Pascal Parsat : J'ai lu sa biographie, je traverse les éléments informatifs, les dates, les lieux, etc., pour ne retenir finalement que la moelle épinière de l'individu. Je vois alors Jean-Victor comme un homme pudique, digne, lucide, volontaire, et qui, justement ne demandant rien, a tout reçu. C'est un homme qui ne se pressait pas (il est resté un certain temps à Cadix avant de partir pour les Etats-Unis). Il ne savait sans doute pas très bien exprimer ses sentiments, il n'a pas vu par exemple combien sa femme souffrait après la mort de leur fils et devenait dépressive.
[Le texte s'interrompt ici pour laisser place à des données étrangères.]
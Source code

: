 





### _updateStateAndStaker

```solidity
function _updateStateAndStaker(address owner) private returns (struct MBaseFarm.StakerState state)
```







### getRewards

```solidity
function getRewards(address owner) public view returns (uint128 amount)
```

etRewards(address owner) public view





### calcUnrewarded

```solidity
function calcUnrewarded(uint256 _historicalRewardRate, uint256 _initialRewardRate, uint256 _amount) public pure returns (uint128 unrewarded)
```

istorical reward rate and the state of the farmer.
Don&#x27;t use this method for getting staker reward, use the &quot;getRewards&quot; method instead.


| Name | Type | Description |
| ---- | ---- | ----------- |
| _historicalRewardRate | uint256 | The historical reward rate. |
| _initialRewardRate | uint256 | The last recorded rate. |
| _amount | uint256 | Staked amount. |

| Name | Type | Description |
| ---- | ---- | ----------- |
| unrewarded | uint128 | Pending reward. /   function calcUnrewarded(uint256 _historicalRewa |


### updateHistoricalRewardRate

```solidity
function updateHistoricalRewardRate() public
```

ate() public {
Je m'intéresse à ce qui semble nourrir chaque acte de la personne, je m'interroge toujours à son passé pour pouvoir entrevoir ce qui l'anime, ce qui la fait avancer, et en conséquence ce qu'elle espère. J'ai vite pensé que Moreau était franc-maçon avant même de le lire et d'en avoir l'information. Tout ce qu'il a fait le conduisait à devenir franc-maçon, il devenait visible pour ses frères. J'axe tout mon travail sur cette humanité, il déclare d'ailleurs dans la pièce : « J'ai pris le parti des hommes qui n'en pouvaient plus, contre celui qui en voulait toujours plus ».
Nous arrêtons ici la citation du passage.